Look for "images" in the material below and show each line that contains it.

BEGIN

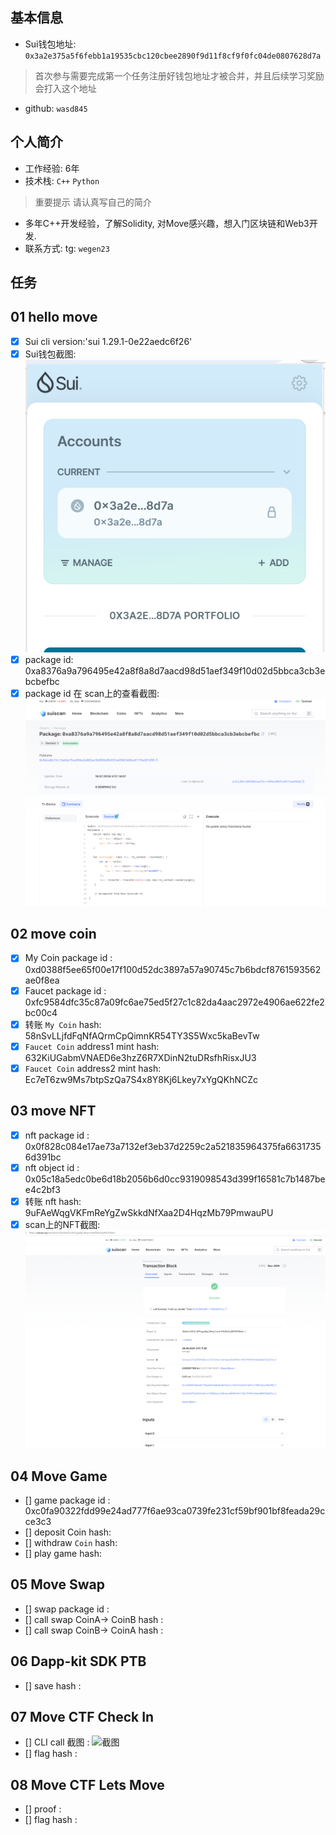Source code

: ## 基本信息
- Sui钱包地址: `0x3a2e375a5f6febb1a19535cbc120cbee2890f9d11f8cf9f0fc04de0807628d7a`
> 首次参与需要完成第一个任务注册好钱包地址才被合并，并且后续学习奖励会打入这个地址
- github: `wasd845`

## 个人简介
- 工作经验: 6年
- 技术栈: `C++` `Python`
> 重要提示 请认真写自己的简介
- 多年C++开发经验，了解Solidity, 对Move感兴趣，想入门区块链和Web3开发.
- 联系方式: tg: `wegen23` 

## 任务

##   01 hello move  
- [x] Sui cli version:'sui 1.29.1-0e22aedc6f26'
- [x] Sui钱包截图: ![Sui钱包截图](./images/Screenshot.png)
- [x] package id: 0xa8376a9a796495e42a8f8a8d7aacd98d51aef349f10d02d5bbca3cb3ebcbefbc
- [x] package id 在 scan上的查看截图:![Scan截图](./images/Screenshot2.png)

##   02 move coin
- [x] My Coin package id : 0xd0388f5ee65f00e17f100d52dc3897a57a90745c7b6bdcf8761593562ae0f8ea
- [x] Faucet package id : 0xfc9584dfc35c87a09fc6ae75ed5f27c1c82da4aac2972e4906ae622fe2bc00c4
- [x] 转账 `My Coin` hash: 58nSvLLjfdFqNfAQrmCpQimnKR54TY3S5Wxc5kaBevTw
- [x] `Faucet Coin` address1 mint hash: 632KiUGabmVNAED6e3hzZ6R7XDinN2tuDRsfhRisxJU3
- [x] `Faucet Coin` address2 mint hash: Ec7eT6zw9Ms7btpSzQa7S4x8Y8Kj6Lkey7xYgQKhNCZc

##   03 move NFT
- [x] nft package id : 0x0f828c084e17ae73a7132ef3eb37d2259c2a521835964375fa66317356d391bc
- [x] nft object id : 0x05c18a5edc0be6d18b2056b6d0cc9319098543d399f16581c7b1487bee4c2bf3
- [x] 转账 nft  hash: 9uFAeWqgVKFmReYgZwSkkdNfXaa2D4HqzMb79PmwauPU
- [x] scan上的NFT截图:![Scan截图](./images/task3.png)

##   04 Move Game
- [] game package id : 0xc0fa90322fdd99e24ad777f6ae93ca0739fe231cf59bf901bf8feada29cce3c3
- [] deposit Coin hash:
- [] withdraw `Coin` hash:
- [] play game hash:

##   05 Move Swap
- [] swap package id :
- [] call swap CoinA-> CoinB  hash :
- [] call swap CoinB-> CoinA  hash :

##   06 Dapp-kit SDK PTB
- [] save hash :

##   07 Move CTF Check In
- [] CLI call 截图 : ![截图](./images/你的图片地址)
- [] flag hash :

##   08 Move CTF Lets Move
- [] proof : 
- [] flag hash :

END

| Answer for the task |
- [x] Sui钱包截图: ![Sui钱包截图](./images/Screenshot.png)
- [x] package id 在 scan上的查看截图:![Scan截图](./images/Screenshot2.png)
- [x] scan上的NFT截图:![Scan截图](./images/task3.png)
- [] CLI call 截图 : ![截图](./images/你的图片地址)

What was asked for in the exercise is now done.